What you need to do
Within the records below, find each line that holds the string "headers", then copy it.

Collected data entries
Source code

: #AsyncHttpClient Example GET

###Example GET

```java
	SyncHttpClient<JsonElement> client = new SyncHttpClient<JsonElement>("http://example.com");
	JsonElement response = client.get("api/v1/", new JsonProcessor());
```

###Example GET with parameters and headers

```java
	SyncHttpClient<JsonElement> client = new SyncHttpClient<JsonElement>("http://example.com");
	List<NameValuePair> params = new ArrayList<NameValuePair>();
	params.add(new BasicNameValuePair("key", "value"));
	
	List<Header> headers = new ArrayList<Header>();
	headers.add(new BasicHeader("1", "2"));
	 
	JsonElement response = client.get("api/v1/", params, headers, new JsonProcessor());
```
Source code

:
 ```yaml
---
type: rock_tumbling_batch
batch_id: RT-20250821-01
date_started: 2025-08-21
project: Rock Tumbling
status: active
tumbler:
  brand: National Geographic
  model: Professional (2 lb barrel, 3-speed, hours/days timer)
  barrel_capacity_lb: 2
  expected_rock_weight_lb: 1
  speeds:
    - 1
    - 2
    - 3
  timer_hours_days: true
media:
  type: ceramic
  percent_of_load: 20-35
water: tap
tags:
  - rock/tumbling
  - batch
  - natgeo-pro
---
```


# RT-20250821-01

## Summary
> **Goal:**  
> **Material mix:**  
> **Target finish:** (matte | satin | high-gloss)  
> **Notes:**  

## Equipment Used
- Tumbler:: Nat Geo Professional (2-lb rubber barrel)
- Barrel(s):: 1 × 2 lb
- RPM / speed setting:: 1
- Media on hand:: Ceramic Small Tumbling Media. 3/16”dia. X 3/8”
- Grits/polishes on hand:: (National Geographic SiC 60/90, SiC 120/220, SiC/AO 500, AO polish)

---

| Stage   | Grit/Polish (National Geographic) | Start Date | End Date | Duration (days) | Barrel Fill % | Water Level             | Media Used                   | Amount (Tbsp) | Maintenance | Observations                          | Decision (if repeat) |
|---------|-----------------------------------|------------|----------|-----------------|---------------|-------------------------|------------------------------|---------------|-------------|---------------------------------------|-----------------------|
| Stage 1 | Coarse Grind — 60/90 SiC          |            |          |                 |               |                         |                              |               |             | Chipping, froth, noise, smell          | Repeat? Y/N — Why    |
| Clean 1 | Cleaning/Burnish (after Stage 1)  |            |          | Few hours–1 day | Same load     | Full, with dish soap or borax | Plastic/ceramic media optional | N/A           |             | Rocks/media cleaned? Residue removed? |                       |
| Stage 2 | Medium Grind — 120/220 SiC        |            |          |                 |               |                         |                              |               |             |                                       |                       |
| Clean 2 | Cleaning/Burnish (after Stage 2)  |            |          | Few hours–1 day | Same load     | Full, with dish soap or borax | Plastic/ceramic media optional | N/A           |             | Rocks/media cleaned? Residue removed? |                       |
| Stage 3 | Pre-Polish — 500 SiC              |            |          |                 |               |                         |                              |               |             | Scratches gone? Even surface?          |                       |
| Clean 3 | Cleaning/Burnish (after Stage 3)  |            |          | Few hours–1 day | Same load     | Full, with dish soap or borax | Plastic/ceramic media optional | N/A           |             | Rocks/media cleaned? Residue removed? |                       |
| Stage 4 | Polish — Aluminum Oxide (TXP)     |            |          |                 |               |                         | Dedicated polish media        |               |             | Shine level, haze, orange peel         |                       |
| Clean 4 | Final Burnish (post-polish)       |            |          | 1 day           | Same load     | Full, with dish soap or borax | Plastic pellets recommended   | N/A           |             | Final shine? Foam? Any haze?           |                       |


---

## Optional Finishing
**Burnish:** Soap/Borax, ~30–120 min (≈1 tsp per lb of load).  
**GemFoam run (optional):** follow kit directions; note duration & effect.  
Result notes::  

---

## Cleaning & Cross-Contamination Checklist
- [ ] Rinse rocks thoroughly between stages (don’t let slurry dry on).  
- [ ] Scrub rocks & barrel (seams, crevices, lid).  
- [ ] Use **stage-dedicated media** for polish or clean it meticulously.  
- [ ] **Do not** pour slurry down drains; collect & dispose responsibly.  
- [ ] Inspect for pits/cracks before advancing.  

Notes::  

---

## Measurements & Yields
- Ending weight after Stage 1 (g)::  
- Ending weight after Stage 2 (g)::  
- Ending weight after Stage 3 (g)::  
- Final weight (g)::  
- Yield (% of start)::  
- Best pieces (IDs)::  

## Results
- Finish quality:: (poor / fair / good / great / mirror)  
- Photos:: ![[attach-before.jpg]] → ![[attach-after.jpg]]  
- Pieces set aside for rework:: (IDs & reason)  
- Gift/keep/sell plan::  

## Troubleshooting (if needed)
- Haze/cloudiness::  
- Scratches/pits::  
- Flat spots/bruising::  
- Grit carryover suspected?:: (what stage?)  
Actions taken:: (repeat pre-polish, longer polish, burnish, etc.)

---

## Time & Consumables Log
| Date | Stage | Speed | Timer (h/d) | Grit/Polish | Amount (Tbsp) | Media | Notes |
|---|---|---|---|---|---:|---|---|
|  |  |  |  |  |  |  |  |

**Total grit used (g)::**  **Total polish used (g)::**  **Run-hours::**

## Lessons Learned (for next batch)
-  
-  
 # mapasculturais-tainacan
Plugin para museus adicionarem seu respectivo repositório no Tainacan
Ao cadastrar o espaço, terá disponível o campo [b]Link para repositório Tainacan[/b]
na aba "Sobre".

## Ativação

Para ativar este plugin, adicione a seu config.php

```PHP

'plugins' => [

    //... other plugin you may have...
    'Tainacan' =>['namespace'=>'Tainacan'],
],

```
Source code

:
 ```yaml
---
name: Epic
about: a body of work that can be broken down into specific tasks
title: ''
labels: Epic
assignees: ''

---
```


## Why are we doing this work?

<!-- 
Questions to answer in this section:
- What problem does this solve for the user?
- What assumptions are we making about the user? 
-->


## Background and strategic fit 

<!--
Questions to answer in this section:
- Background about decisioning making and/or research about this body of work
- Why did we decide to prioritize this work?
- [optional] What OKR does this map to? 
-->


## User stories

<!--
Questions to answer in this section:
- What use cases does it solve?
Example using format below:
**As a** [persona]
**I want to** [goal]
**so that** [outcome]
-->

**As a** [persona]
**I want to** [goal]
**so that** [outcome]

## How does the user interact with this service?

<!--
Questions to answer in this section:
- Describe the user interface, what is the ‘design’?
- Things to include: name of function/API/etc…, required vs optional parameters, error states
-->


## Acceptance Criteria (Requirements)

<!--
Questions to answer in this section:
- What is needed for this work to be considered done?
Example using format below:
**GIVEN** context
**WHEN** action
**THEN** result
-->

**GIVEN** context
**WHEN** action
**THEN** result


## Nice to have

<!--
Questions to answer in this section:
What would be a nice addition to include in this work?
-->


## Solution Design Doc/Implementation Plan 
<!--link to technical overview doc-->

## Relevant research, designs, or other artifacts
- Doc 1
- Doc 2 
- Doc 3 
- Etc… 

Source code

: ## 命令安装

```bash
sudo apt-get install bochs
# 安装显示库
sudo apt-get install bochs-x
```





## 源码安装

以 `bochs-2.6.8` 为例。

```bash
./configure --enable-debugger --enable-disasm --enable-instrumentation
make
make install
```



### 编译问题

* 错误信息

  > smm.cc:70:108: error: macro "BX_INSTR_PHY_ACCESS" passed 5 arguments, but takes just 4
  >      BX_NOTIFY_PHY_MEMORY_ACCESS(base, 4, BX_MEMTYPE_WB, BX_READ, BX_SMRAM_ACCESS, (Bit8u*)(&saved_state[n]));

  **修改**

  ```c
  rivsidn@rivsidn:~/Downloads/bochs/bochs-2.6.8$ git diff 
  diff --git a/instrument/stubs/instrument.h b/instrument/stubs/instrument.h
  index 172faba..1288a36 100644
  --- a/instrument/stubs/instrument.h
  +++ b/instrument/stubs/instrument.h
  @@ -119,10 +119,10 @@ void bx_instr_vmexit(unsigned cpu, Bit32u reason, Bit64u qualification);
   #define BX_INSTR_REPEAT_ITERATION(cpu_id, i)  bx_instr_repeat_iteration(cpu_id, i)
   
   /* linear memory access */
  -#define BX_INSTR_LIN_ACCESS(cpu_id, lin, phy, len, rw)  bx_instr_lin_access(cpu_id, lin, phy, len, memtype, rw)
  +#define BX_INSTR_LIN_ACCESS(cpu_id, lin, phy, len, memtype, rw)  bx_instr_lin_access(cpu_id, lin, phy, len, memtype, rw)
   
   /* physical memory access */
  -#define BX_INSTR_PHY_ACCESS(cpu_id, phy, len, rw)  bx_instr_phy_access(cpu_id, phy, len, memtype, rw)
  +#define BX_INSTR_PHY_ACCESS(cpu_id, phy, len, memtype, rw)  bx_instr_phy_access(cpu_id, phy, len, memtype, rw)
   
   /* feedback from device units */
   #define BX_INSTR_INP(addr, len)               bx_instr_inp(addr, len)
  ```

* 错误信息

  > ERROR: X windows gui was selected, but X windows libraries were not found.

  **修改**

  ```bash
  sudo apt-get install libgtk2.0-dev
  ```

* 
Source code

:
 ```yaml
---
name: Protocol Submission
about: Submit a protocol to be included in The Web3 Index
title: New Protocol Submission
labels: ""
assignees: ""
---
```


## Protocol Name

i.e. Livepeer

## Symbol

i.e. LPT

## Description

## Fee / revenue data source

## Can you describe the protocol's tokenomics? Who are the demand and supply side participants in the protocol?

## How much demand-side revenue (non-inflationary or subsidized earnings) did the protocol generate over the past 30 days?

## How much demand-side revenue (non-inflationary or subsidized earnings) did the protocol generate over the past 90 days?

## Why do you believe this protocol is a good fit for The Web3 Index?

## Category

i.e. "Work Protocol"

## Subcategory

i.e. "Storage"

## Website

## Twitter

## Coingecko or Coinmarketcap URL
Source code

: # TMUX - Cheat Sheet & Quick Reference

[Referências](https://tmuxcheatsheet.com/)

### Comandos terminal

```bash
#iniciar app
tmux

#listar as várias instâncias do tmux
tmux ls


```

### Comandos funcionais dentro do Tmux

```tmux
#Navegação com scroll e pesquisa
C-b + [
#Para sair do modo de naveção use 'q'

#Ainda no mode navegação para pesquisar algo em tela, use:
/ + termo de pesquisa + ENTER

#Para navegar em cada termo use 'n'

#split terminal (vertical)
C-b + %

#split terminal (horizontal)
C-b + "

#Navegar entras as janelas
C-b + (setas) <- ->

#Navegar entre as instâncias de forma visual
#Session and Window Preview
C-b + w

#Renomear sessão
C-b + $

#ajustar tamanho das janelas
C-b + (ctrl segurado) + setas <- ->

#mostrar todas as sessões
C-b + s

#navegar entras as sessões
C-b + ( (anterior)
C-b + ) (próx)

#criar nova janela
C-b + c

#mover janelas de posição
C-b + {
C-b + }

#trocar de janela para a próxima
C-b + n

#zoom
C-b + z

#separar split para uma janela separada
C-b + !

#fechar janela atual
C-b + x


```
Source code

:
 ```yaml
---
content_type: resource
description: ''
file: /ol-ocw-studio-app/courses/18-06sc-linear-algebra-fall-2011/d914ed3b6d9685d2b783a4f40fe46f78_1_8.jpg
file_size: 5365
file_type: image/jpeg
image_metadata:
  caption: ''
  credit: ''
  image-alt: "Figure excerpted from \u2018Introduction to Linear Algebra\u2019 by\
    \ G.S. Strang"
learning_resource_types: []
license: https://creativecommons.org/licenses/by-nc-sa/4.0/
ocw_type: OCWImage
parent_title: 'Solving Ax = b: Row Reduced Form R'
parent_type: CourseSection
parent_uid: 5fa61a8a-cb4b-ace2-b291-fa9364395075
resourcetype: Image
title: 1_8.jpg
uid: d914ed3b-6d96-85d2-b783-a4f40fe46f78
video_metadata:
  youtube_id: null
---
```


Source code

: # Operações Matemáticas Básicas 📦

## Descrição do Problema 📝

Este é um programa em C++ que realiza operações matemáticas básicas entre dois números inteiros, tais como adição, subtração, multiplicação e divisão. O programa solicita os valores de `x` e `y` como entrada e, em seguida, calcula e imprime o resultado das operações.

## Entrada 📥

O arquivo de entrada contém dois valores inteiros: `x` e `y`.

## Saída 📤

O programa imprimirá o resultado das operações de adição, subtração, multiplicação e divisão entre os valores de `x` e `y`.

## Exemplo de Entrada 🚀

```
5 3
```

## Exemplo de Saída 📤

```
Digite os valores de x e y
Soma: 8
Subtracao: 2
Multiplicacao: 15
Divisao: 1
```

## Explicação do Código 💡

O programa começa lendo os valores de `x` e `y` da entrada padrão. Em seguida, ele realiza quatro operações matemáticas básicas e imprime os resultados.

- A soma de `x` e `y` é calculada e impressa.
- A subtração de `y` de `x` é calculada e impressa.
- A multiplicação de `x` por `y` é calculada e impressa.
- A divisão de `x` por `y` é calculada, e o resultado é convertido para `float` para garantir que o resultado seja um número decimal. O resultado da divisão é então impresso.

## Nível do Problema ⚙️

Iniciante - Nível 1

Answer box
###Example GET with parameters and headers
	List<Header> headers = new ArrayList<Header>();
	headers.add(new BasicHeader("1", "2"));
	JsonElement response = client.get("api/v1/", params, headers, new JsonProcessor());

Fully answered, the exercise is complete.